Please give details on the enquiry form and we can advise if records for the unit and period of interest are available.
Also included in the fee is included a search for campaign medals awarded for First World War service. In most cases these are available.
Royal Flying Corps - As part of the British Army RFC most officers will have a correspondence file available. These vary a great deal in content but generally include application for commission, service record for any service in the ranks, Birth/Baptism certificate, details of education, details of wounds received in action or sickness, posting to units together with dates of service with them. If made a Prisoner of War there is usually a statement written by the officer giving the circumstances of his capture. If killed or died details of how his estate was settled. Claims for pension due to wounds or sickness. These are some of the more usual documents. They vary a great variety from file to file.

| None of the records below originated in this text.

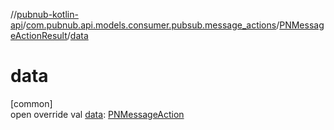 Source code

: //[pubnub-kotlin-api](../../../index.md)/[com.pubnub.api.models.consumer.pubsub.message_actions](../index.md)/[PNMessageActionResult](index.md)/[data](data.md)

# data

[common]\
open override val [data](data.md): [PNMessageAction](../../com.pubnub.api.models.consumer.message_actions/-p-n-message-action/index.md)
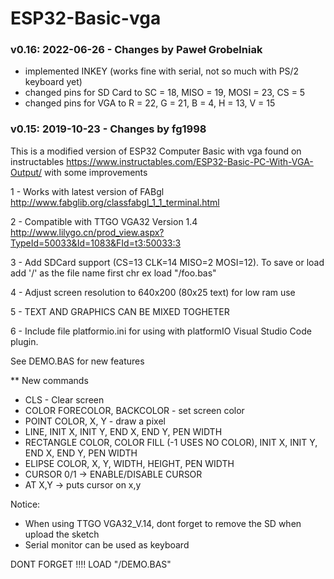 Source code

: # ESP32-Basic-vga

### v0.16: 2022-06-26 - Changes by Paweł Grobelniak

- implemented INKEY (works fine with serial, not so much with PS/2 keyboard yet)
- changed pins for SD Card to SC = 18, MISO = 19, MOSI = 23, CS = 5
- changed pins for VGA to R = 22, G = 21, B = 4, H = 13, V = 15

### v0.15: 2019-10-23 - Changes by fg1998

This is a modified version of ESP32 Computer Basic with vga found on instructables https://www.instructables.com/ESP32-Basic-PC-With-VGA-Output/ with some improvements

1 - Works with latest version of FABgl http://www.fabglib.org/classfabgl_1_1_terminal.html

2 - Compatible with TTGO VGA32 Version 1.4 http://www.lilygo.cn/prod_view.aspx?TypeId=50033&Id=1083&FId=t3:50033:3

3 - Add SDCard support (CS=13 CLK=14 MISO=2 MOSI=12). To save or load add '/' as the file name first chr ex load "/foo.bas"

4 - Adjust screen resolution to 640x200 (80x25 text) for low ram use

5 - TEXT AND GRAPHICS CAN BE MIXED TOGHETER

6 - Include file platformio.ini for using with platformIO Visual Studio Code plugin.

See DEMO.BAS for new features

** New commands
  - CLS - Clear screen
  - COLOR FORECOLOR, BACKCOLOR - set screen color 
  - POINT COLOR, X, Y - draw a pixel
  - LINE, INIT X, INIT Y, END X, END Y, PEN WIDTH
  - RECTANGLE COLOR, COLOR FILL (-1 USES NO COLOR), INIT X, INIT Y, END X, END Y, PEN WIDTH
  - ELIPSE COLOR, X, Y, WIDTH, HEIGHT, PEN WIDTH
  - CURSOR 0/1 -> ENABLE/DISABLE CURSOR
  - AT X,Y  -> puts cursor on x,y
  
  
  Notice:
  - When using TTGO VGA32_V.14, dont forget to remove the SD when upload the sketch
  - Serial monitor can be used as keyboard 
  
  DONT FORGET !!!!
  LOAD "/DEMO.BAS"
 
  
  

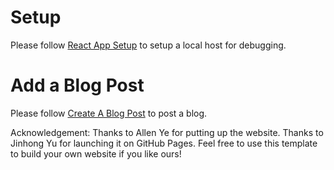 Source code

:# Setup
Please follow [React App Setup](/ReactAppSetup.md) to setup a local host for debugging.

# Add a Blog Post
Please follow [Create A Blog Post](/CreateBlogPost.md) to post a blog.

Acknowledgement: Thanks to Allen Ye for putting up the website. Thanks to Jinhong Yu for launching it on GitHub Pages. Feel free to use this template to build your own website if you like ours!

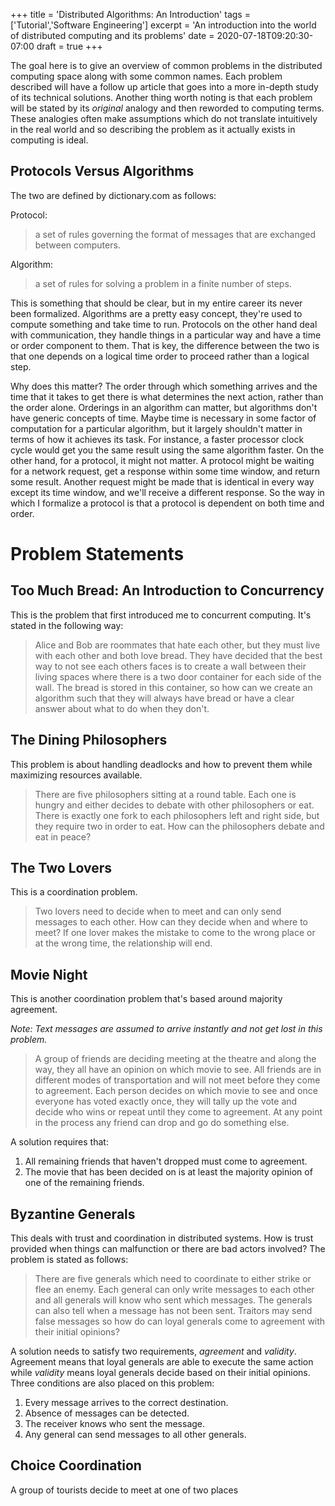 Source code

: +++
title = 'Distributed Algorithms: An Introduction'
tags = ['Tutorial','Software Engineering']
excerpt = 'An introduction into the world of distributed computing and its problems'
date = 2020-07-18T09:20:30-07:00
draft = true
+++

The goal here is to give an overview of common problems in the distributed computing space along with some common names.
Each problem described will have a follow up article that goes into a more in-depth study of its technical solutions.
Another thing worth noting is that each problem will be stated by its _original_ analogy and then reworded to computing terms.
These analogies often make assumptions which do not translate intuitively in the real world and so describing the problem as it actually exists in computing is ideal.

## Protocols Versus Algorithms
The two are defined by dictionary.com as follows:

Protocol: 
> a set of rules governing the format of messages that are exchanged between computers.

Algorithm: 
> a set of rules for solving a problem in a finite number of steps.

This is something that should be clear, but in my entire career its never been formalized.
Algorithms are a pretty easy concept, they're used to compute something and take time to run.
Protocols on the other hand deal with communication, they handle things in a particular way and have a time or order component to them.
That is key, the difference between the two is that one depends on a logical time order to proceed rather than a logical step.

Why does this matter?
The order through which something arrives and the time that it takes to get there is what determines the next action, rather than the order alone.
Orderings in an algorithm can matter, but algorithms don't have generic concepts of time.
Maybe time is necessary in some factor of computation for a particular algorithm, but it largely shouldn't matter in terms of how it achieves its task.
For instance, a faster processor clock cycle would get you the same result using the same algorithm faster.
On the other hand, for a protocol, it might not matter.
A protocol might be waiting for a network request, get a response within some time window, and return some result.
Another request might be made that is identical in every way except its time window, and we'll receive a different response.
So the way in which I formalize a protocol is that a protocol is dependent on both time and order.

# Problem Statements

## Too Much Bread: An Introduction to Concurrency

This is the problem that first introduced me to concurrent computing.
It's stated in the following way:

> Alice and Bob are roommates that hate each other, but they must live with each other and both love bread.
> They have decided that the best way to not see each others faces is to create a wall between their living spaces where there is a two door container for each side of the wall.
> The bread is stored in this container, so how can we create an algorithm such that they will always have bread or have a clear answer about what to do when they don't.

## The Dining Philosophers

This problem is about handling deadlocks and how to prevent them while maximizing resources available.

> There are five philosophers sitting at a round table.
> Each one is hungry and either decides to debate with other philosophers or eat.
> There is exactly one fork to each philosophers left and right side, but they require two in order to eat.
> How can the philosophers debate and eat in peace?

## The Two Lovers

This is a coordination problem.

> Two lovers need to decide when to meet and can only send messages to each other.
> How can they decide when and where to meet?
> If one lover makes the mistake to come to the wrong place or at the wrong time, the relationship will end.

## Movie Night

This is another coordination problem that's based around majority agreement.

_Note: Text messages are assumed to arrive instantly and not get lost in this problem._

> A group of friends are deciding meeting at the theatre and along the way, they all have an opinion on which movie to see.
> All friends are in different modes of transportation and will not meet before they come to agreement.
> Each person decides on which movie to see and once everyone has voted exactly once, they will tally up the vote and decide who wins or repeat until they come to agreement.
> At any point in the process any friend can drop and go do something else.

A solution requires that:

1. All remaining friends that haven't dropped must come to agreement.
2. The movie that has been decided on is at least the majority opinion of one of the remaining friends.

## Byzantine Generals

This deals with trust and coordination in distributed systems.
How is trust provided when things can malfunction or there are bad actors involved?
The problem is stated as follows:

> There are five generals which need to coordinate to either strike or flee an enemy.
> Each general can only write messages to each other and all generals will know who sent which messages.
> The generals can also tell when a message has not been sent.
> Traitors may send false messages so how do can loyal generals come to agreement with their initial opinions?

A solution needs to satisfy two requirements, _agreement_ and _validity_.
Agreement means that loyal generals are able to execute the same action while _validity_ means loyal generals decide based on their initial opinions.
Three conditions are also placed on this problem:

1. Every message arrives to the correct destination.
2. Absence of messages can be detected.
3. The receiver knows who sent the message.
4. Any general can send messages to all other generals.

## Choice Coordination

A group of tourists decide to meet at one of two places
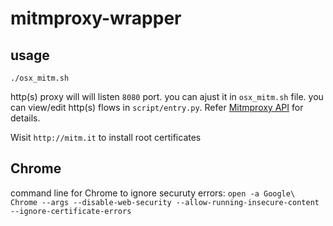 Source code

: # mitmproxy-wrapper
## usage

`./osx_mitm.sh`

http(s) proxy will will listen `8080` port. you can ajust it in `osx_mitm.sh` file.
you can view/edit http(s) flows in `script/entry.py`. Refer [Mitmproxy API](http://docs.mitmproxy.org/en/stable/scripting/api.html) for details.

Wisit `http://mitm.it` to install root certificates 

## Chrome 

command line for Chrome to ignore securuty errors:
`open -a Google\ Chrome --args --disable-web-security --allow-running-insecure-content --ignore-certificate-errors`
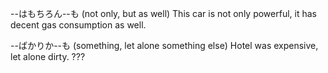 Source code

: --はもちろん--も   (not only, but as well)
This car is not only powerful, it has decent gas consumption as well.

--ばかりか--も   (something, let alone something else)
Hotel was expensive, let alone dirty.     ???
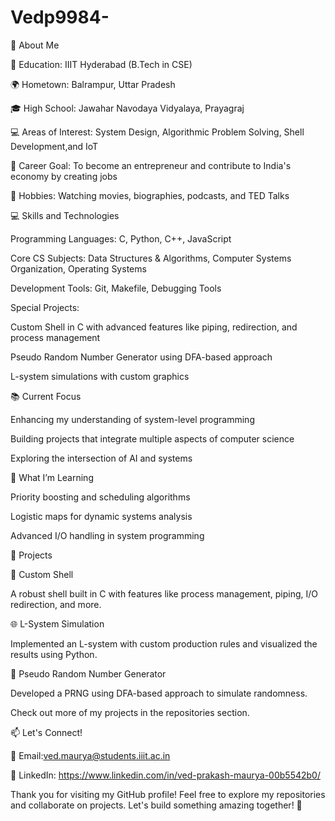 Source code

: # Vedp9984-
🌟 About Me

🏫 Education: IIIT Hyderabad (B.Tech in CSE)

🌍 Hometown: Balrampur, Uttar Pradesh

🎓 High School: Jawahar Navodaya Vidyalaya, Prayagraj

💻 Areas of Interest: System Design, Algorithmic Problem Solving, Shell Development,and IoT

🚀 Career Goal: To become an entrepreneur and contribute to India's economy by creating jobs

🎥 Hobbies: Watching movies, biographies, podcasts, and TED Talks

💻 Skills and Technologies

Programming Languages: C, Python, C++, JavaScript

Core CS Subjects: Data Structures & Algorithms, Computer Systems Organization, Operating Systems

Development Tools: Git, Makefile, Debugging Tools

Special Projects:

Custom Shell in C with advanced features like piping, redirection, and process management

Pseudo Random Number Generator using DFA-based approach

L-system simulations with custom graphics

📚 Current Focus

Enhancing my understanding of system-level programming

Building projects that integrate multiple aspects of computer science

Exploring the intersection of AI and systems

🌱 What I’m Learning

Priority boosting and scheduling algorithms

Logistic maps for dynamic systems analysis

Advanced I/O handling in system programming

💼 Projects

🔧 Custom Shell

A robust shell built in C with features like process management, piping, I/O redirection, and more.

🌐 L-System Simulation

Implemented an L-system with custom production rules and visualized the results using Python.

🎲 Pseudo Random Number Generator

Developed a PRNG using DFA-based approach to simulate randomness.

Check out more of my projects in the repositories section.

📫 Let's Connect!

💌 Email:ved.maurya@students.iiit.ac.in

🏢 LinkedIn: https://www.linkedin.com/in/ved-prakash-maurya-00b5542b0/


Thank you for visiting my GitHub profile! Feel free to explore my repositories and collaborate on projects. Let's build something amazing together! 🚀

Royal Naval Air Service – First World War RNAS officer’s records are available. These show personal details, commission, promotions, squadrons etc. Also shown are flying hours, type of aircraft flown and reports on the officer. They are often noted with details of Air Combats and instances of good conduct.
Royal Air Force – For those officers serving in the RFC & RNAS at the formation of the RAF on 1st April 1918 a further record is usually available if service did not continue after c1920. The records have full personal details, promotions, postings and squadrons as well as types of aircraft flown if a pilot. They also details any wounds received and awards granted. This obviously covers new officers entering service after formation.

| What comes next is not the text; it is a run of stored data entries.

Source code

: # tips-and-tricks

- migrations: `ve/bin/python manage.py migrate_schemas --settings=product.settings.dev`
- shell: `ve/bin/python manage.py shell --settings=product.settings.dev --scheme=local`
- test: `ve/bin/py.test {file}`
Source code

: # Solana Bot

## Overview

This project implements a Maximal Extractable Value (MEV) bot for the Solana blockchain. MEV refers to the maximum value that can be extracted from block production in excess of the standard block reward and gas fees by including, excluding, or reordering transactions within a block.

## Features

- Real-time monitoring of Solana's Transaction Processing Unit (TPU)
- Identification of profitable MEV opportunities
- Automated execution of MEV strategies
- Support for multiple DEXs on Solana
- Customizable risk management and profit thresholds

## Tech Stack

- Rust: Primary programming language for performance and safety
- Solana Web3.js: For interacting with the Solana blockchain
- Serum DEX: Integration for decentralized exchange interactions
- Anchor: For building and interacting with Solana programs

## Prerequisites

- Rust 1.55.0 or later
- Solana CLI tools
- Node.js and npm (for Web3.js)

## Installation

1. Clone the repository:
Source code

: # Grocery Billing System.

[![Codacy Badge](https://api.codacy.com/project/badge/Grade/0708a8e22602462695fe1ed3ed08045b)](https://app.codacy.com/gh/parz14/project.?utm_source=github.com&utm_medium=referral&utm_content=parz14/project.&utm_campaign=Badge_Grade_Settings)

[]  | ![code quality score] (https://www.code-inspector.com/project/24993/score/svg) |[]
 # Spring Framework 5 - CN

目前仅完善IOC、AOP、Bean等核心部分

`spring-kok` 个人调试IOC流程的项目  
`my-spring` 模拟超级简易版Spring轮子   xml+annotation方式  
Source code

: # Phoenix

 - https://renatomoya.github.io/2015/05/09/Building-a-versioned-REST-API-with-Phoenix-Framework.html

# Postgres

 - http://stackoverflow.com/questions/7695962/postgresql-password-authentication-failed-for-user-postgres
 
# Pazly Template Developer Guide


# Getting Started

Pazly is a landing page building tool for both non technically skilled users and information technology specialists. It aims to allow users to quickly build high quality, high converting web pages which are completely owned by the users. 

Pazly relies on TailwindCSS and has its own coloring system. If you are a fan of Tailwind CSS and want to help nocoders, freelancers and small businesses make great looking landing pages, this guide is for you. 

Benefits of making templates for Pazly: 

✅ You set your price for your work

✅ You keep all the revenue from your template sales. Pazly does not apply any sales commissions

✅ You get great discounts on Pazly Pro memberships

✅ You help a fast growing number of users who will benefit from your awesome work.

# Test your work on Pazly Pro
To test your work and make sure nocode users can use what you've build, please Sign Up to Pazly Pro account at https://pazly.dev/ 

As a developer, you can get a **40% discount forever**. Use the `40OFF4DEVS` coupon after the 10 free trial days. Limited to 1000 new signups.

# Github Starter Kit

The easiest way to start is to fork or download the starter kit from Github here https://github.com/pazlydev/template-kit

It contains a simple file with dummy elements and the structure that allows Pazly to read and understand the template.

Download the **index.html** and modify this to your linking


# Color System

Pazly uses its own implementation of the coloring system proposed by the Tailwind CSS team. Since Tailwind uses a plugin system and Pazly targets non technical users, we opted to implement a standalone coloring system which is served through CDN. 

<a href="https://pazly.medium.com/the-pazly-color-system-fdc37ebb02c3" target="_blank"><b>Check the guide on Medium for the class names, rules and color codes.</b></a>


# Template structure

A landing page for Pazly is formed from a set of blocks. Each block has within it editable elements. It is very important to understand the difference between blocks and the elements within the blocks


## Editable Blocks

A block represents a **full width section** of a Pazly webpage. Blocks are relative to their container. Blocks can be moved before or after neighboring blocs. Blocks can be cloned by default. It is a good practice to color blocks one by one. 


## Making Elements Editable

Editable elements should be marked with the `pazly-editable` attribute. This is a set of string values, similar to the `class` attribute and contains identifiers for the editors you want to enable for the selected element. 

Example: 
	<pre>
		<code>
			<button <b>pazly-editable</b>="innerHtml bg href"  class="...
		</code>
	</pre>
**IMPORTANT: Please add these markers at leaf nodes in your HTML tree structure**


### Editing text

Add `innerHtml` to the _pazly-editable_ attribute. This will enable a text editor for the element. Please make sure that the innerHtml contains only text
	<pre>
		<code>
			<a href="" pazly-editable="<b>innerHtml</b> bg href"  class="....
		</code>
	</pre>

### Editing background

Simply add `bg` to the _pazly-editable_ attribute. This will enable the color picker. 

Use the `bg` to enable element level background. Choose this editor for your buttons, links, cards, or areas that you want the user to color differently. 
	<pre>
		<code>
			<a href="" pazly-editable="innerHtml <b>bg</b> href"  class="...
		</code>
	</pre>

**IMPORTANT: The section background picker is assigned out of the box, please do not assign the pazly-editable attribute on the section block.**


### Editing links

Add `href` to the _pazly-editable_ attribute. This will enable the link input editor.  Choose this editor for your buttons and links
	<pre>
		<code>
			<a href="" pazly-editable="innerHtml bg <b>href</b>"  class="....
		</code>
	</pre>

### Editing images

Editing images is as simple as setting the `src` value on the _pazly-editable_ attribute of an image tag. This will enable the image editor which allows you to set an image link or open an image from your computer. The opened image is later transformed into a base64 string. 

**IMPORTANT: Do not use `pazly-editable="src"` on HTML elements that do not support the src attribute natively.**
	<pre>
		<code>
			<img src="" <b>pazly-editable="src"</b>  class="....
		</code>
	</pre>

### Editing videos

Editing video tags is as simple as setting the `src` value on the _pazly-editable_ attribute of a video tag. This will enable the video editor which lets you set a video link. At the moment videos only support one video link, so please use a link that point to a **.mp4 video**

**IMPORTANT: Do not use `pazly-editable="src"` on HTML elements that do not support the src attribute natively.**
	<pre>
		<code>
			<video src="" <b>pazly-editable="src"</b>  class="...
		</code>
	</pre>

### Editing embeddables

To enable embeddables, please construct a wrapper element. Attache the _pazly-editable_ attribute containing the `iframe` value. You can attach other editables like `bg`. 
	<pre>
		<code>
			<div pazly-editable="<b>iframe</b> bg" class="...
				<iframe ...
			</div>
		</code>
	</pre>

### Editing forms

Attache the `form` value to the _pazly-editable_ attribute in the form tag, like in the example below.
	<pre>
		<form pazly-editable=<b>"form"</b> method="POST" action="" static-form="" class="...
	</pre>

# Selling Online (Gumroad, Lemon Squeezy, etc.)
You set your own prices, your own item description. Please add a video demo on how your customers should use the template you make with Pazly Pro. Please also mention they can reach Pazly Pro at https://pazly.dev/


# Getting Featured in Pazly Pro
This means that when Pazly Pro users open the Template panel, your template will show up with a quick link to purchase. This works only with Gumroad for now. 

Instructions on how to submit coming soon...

Royal Flying Corps – If discharged prior to the formation of the RAF a mans record may be amongst these. Many actual service records for other ranks were destroyed in the London Blitz during Second World War. There is approximately a 35% chance of any one mans record being available. This is to a discharge date of 1920. The records that survive do vary but generally disclose all service, units, wounds, service dates overseas, family information and can include a vast variety of different forms and correspondence.
Royal Naval Air Service – These records follow the same format as Royal Navy ratings records. All records show Date and place of birth, trade on enlistment, postings with dates of service, promotions etc.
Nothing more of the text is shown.